INSTRUCTIONS TO FOLLOW:
Retype only the stretch of lines that starts with the line containing "Let $X,Y$ be" and ends with the last line of the records, both included, exactly.

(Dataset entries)
- - - - - - -

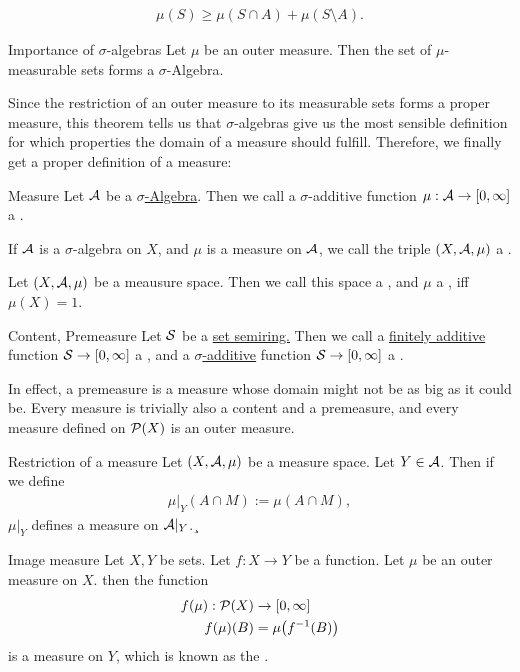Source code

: \begin{align*}
	\mu(S) \geq \mu(S \cap A) + \mu(S \setminus A).
\end{align*}
\begin{importanttheorem}{Importance of $\sigma$-algebras}{}
	Let $\mu$ be an outer measure. Then the set of $\mu$-measurable sets forms a $\sigma$-Algebra.
\end{importanttheorem}
Since the restriction of an outer measure to its measurable sets forms a proper measure, this theorem tells us that $\sigma$-algebras give us the most sensible definition for which properties the domain of a measure should fulfill. Therefore, we finally get a proper definition of a measure:
\begin{importantdefinition}{Measure}{}
	Let $\cA$ be a \ul{$\sigma$-Algebra}. Then we call a $\sigma$-additive function $\mu : \cA \to [0,\infty]$ a .
\end{importantdefinition}
\begin{definition}
	If $\cA$ is a $\sigma$-algebra on $X$, and $\mu$ is a measure on $\cA$, we call the triple $(X,\cA,\mu)$ a .
\end{definition}
\begin{definition}
	Let $(X, \cA, \mu)$ be a meausure space. Then we call this space a , and $\mu$ a , iff $\mu(X) = 1$.
\end{definition}
\begin{importantdefinition}{Content, Premeasure}{}
	Let $\cS$ be a \ul{set semiring.} Then we call a \ul{finitely additive} function $\cS \to [0,\infty]$ a , and a \ul{$\sigma$-additive} function $\cS \to [0,\infty]$ a .
\end{importantdefinition}
In effect, a premeasure is a measure whose domain might not be as big as it could be. Every measure is trivially also a content and a premeasure, and every measure defined on $\cP(X)$ is an outer measure.
\begin{importanttheorem}{Restriction of a measure}{}
	Let $(X, \cA, \mu)$ be a measure space. Let $Y \in \cA$. Then if we define
	\begin{align*}
		\mu|_Y(A \cap M) := \mu(A \cap M),
	\end{align*}
	$\mu|_Y$ defines a measure on $\cA|_Y$.¸
\end{importanttheorem}
\begin{importanttheorem}{Image measure}{}
	Let $X,Y$ be sets. Let $f : X \to Y$ be a function. Let $\mu$ be an outer measure on $X$. then the function
	\begin{align*}
		f(\mu) : \cP(X) &\to [0, \infty]\\
		f(\mu)(B) &= \mu\lr(f^{-1}(B))
	\end{align*}
	is a measure on $Y$, which is known as the .
\end{importanttheorem}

- - - - - - -

OUTPUT OF THE TASK:
	Let $X,Y$ be sets. Let $f : X \to Y$ be a function. Let $\mu$ be an outer measure on $X$. then the function
	\begin{align*}
		f(\mu) : \cP(X) &\to [0, \infty]\\
		f(\mu)(B) &= \mu\lr(f^{-1}(B))
	\end{align*}
	is a measure on $Y$, which is known as the .
\end{importanttheorem}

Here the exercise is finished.